岩手県 2009年11月28日 男性 58歳 伐倒(皆伐) 被災者は同僚ともに3人で、30度の傾斜地で雑木の伐採作業に従事していた。サクラの立木(直径29㎝、樹高20m)を伐倒したところかかり木となったため、同僚に頼んでグラップルを用いかかり木を除去した。次の作業のため移動中、突然、かかられたサクラの立木(直径23㎝、樹高約15m)が、高さ約6mの箇所で縦に裂けて落下し、その枝が被災者に当たり、その衝撃で転倒し近くにあった倒木に身体を強打した。
福島県 2009年12月05日 男性 74歳 伐倒(皆伐) 被災者は他の作業者と2人で、モミの皆伐作業に従事していた。モミの立木(直径70㎝、樹高26.5m)を伐倒しようとしてかかり木となった。かかり木をチルホールで牽引して外そうとしたところ、絡んでいたかかられた木の枝が折れ、かかり木が落下し、下で作業していた被災者が、その枝に強打された。

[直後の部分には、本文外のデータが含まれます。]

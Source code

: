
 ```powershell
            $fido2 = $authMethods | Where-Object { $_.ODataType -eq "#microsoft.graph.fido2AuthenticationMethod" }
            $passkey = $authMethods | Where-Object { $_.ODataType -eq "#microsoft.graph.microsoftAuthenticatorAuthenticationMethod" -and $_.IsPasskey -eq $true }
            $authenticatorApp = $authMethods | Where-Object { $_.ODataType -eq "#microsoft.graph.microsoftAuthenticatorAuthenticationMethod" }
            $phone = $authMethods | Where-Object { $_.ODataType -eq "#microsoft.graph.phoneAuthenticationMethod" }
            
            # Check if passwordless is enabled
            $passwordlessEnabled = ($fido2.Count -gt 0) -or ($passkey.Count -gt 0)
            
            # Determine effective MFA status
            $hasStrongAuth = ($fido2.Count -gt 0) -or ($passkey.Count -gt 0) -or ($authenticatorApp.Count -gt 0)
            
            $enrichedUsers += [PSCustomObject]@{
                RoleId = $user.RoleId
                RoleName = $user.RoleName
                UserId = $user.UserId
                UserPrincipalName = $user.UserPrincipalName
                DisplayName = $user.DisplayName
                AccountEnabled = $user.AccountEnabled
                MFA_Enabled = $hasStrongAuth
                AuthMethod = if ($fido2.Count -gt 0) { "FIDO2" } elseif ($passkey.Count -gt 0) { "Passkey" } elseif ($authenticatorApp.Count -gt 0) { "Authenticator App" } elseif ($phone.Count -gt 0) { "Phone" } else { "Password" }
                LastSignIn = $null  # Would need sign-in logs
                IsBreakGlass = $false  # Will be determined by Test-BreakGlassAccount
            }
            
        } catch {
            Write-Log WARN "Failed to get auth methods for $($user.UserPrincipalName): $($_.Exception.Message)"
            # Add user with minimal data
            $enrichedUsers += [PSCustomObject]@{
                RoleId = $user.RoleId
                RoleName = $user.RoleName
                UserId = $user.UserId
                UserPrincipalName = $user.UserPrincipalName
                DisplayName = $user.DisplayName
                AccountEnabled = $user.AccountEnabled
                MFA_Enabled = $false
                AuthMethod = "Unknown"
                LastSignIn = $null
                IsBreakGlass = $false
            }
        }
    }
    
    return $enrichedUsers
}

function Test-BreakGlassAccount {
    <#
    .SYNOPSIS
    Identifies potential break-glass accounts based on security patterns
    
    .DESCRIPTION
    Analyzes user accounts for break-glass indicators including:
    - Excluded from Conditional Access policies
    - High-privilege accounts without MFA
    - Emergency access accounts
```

宮崎県 2009年12月21日 男性 46歳 その他(運転) 被災者は同僚と2人でスギ人工林(約50年生)の伐出作業に従事していた。作業を終え貨物自動車(キャブオーバー型)を林道上(勾配約5~6度)に停め車外で同僚を待っていたところ、突然車が後退し始めた。このため、ドアを開けハンドルを操作しながら停止させようとしたが止まらず、そのまま約50m後退した地点で車体の左後輪が法面に乗り上げ、右に横転した際、運転席のドアと車体の間に下半身を挟まれた。